Alison Ross, Platform & Operations and People Director at Auto Trader UK – Partner Sponsor
“We consider ourselves doubly challenged when attracting women to work for us,” jokes Alison Ross, Platform & Operations and People Director at Auto Trader, explaining she’s referring to the company’s dual sectors of traditionally male-oriented automotive and technology. “However, during the past five years, we’ve made a concerted effort around diversity and inclusion, and we want to contribute positively to the automotive industry as a whole.”
Alison has worked at Auto Trader for 17 years, seeing the company change from a magazine business to a technology company; in 2013, Auto Trader had printed its last magazine. The transformation resulted in a detrimental effect on the number of women employed by the company: “We lost lots of women as roles changed from being flexible, part-time, school-friendly roles to more tech-focused positions that unfortunately weren’t as attractive,” comments Alison. “That meant our gender balance went the wrong way for many years.”
And as Alison explains, while it had migrated its revenues online, it wasn’t yet a digital company: “We were just a company that didn’t have any physical products anymore.”
Focus change
However, she notes, the appointment of Trevor Mather as Chief Executive Officer of Auto Trader UK saw a real change in focus.
She explains that Trevor Mather’s background in technology consultancy provided him with experience of some of the best digital businesses in the world, and he had a very clear view of the need to transform Auto Trader into a company with a digital culture and felt strongly that centring on diversity and inclusion was naturally part of that culture.”
In addition, he wanted focus on placing women in leadership positions, on the Board, on the executive, and through all parts of the company. Alison adds: “It’s often said that diversity and inclusion initiatives need to come from the top and it certainly did in our case, but we’ve worked very hard to bring the organisation along that journey with us.”
Initial resistance
While there was some initial resistance to the new initiatives, Alison believes people are genuinely proud to work for Auto Trader and they simply didn’t like the idea that the company they were so proud of could be unfair in the way it was conducted. As she explains: “There was some resistance to the idea that Auto Trader wasn’t a level playing field, or that we were doing some things that were making it harder for women to come and work for us. People intrinsically didn’t want to believe that of us.”

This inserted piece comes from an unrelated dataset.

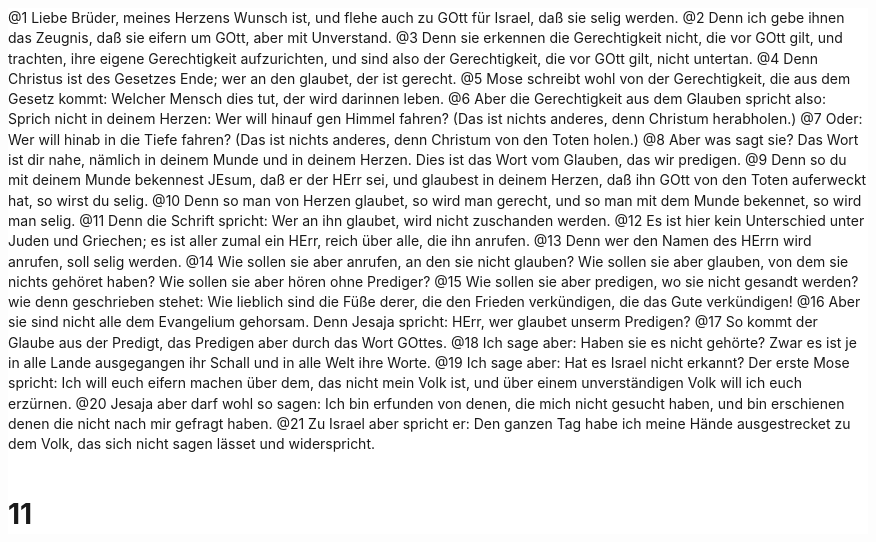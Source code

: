 @1 Liebe Brüder, meines Herzens Wunsch ist, und flehe auch zu GOtt für Israel, daß sie selig werden. @2 Denn ich gebe ihnen das Zeugnis, daß sie eifern um GOtt, aber mit Unverstand. @3 Denn sie erkennen die Gerechtigkeit nicht, die vor GOtt gilt, und trachten, ihre eigene Gerechtigkeit aufzurichten, und sind also der Gerechtigkeit, die vor GOtt gilt, nicht untertan. @4 Denn Christus ist des Gesetzes Ende; wer an den glaubet, der ist gerecht. @5 Mose schreibt wohl von der Gerechtigkeit, die aus dem Gesetz kommt: Welcher Mensch dies tut, der wird darinnen leben. @6 Aber die Gerechtigkeit aus dem Glauben spricht also: Sprich nicht in deinem Herzen: Wer will hinauf gen Himmel fahren? (Das ist nichts anderes, denn Christum herabholen.) @7 Oder: Wer will hinab in die Tiefe fahren? (Das ist nichts anderes, denn Christum von den Toten holen.) @8 Aber was sagt sie? Das Wort ist dir nahe, nämlich in deinem Munde und in deinem Herzen. Dies ist das Wort vom Glauben, das wir predigen. @9 Denn so du mit deinem Munde bekennest JEsum, daß er der HErr sei, und glaubest in deinem Herzen, daß ihn GOtt von den Toten auferweckt hat, so wirst du selig. @10 Denn so man von Herzen glaubet, so wird man gerecht, und so man mit dem Munde bekennet, so wird man selig. @11 Denn die Schrift spricht: Wer an ihn glaubet, wird nicht zuschanden werden. @12 Es ist hier kein Unterschied unter Juden und Griechen; es ist aller zumal ein HErr, reich über alle, die ihn anrufen. @13 Denn wer den Namen des HErrn wird anrufen, soll selig werden. @14 Wie sollen sie aber anrufen, an den sie nicht glauben? Wie sollen sie aber glauben, von dem sie nichts gehöret haben? Wie sollen sie aber hören ohne Prediger? @15 Wie sollen sie aber predigen, wo sie nicht gesandt werden? wie denn geschrieben stehet: Wie lieblich sind die Füße derer, die den Frieden verkündigen, die das Gute verkündigen! @16 Aber sie sind nicht alle dem Evangelium gehorsam. Denn Jesaja spricht: HErr, wer glaubet unserm Predigen? @17 So kommt der Glaube aus der Predigt, das Predigen aber durch das Wort GOttes. @18 Ich sage aber: Haben sie es nicht gehörte? Zwar es ist je in alle Lande ausgegangen ihr Schall und in alle Welt ihre Worte. @19 Ich sage aber: Hat es Israel nicht erkannt? Der erste Mose spricht: Ich will euch eifern machen über dem, das nicht mein Volk ist, und über einem unverständigen Volk will ich euch erzürnen. @20 Jesaja aber darf wohl so sagen: Ich bin erfunden von denen, die mich nicht gesucht haben, und bin erschienen denen die nicht nach mir gefragt haben. @21 Zu Israel aber spricht er: Den ganzen Tag habe ich meine Hände ausgestrecket zu dem Volk, das sich nicht sagen lässet und widerspricht.

# 11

She adds that bringing the organisation on the journey meant examining some of the ways it was set up that might have prevented women from feeling able to effectively manage their careers – such as flexible maternity leave or family time – that inherently made it more difficult for females to have a long-term career in the company. “That message has now very much gone,” she adds. “And diversity and inclusion are central to our culture and we’re delighted our employees have absolutely bought in.”
Support on the journey
Throughout her career, Alison has experience of the male-dominated tech sector, having worked mostly in technology roles, generally on the infrastructure and operations side. As she explains: “For the vast majority of my career I’ve often been the only woman in the room. But I’ve also been lucky to have had, from the beginning, very good support from managers and men who championed me and have been incredibly supportive throughout my career.”
“We’ve also had women who were very strong in sales, and I’ve definitely had some great role models in that area,” she adds. “For most of my employment there weren’t any formal mentoring programmes, but those role models offered strong, helpful, guiding hands on my journey, although not in a formal structured way. I’m proud that in Auto Trader, we’ve run company mentorship schemes for the past five years.”
Petrol heads?
Auto Trader is based in Manchester, which has a thriving technical sector. Alison comments that women may see that as a more obvious choice, particularly for graduates, than automotive. “So, we’ve worked very hard to build an employee-employer branding in Manchester, in both technical and automotive,” she explains. “You’ve don’t have to be a petrol head. We talk about the company’s culture; how diverse it is and how we tend to employees.”
On a local community level, Auto Trader is involved with various events, including Manchester Pride: “We’ve done it for about three years now, and I think our commitment and support for these types of vital events has helped give us a different profile. It gets people to think about us in a different way, one which is a much more accurate reflection of us as a business and a working culture, and that’s been very successful.”
Auto Trader’s executive team could be considered unusually large by some standards at 16 people, yet it has a 50/50 split of women and men, and Alison concludes: “I’ve come from being pretty much the only woman during most of my career, to where it’s now very often that in senior leadership meetings there’s only one man and that’s become absolutely normal. Now, if I have to go to another company for a meeting and there’s not that gender equality… well, it’s only then that I realise what we’re achieving at Auto Trader is still unusual.”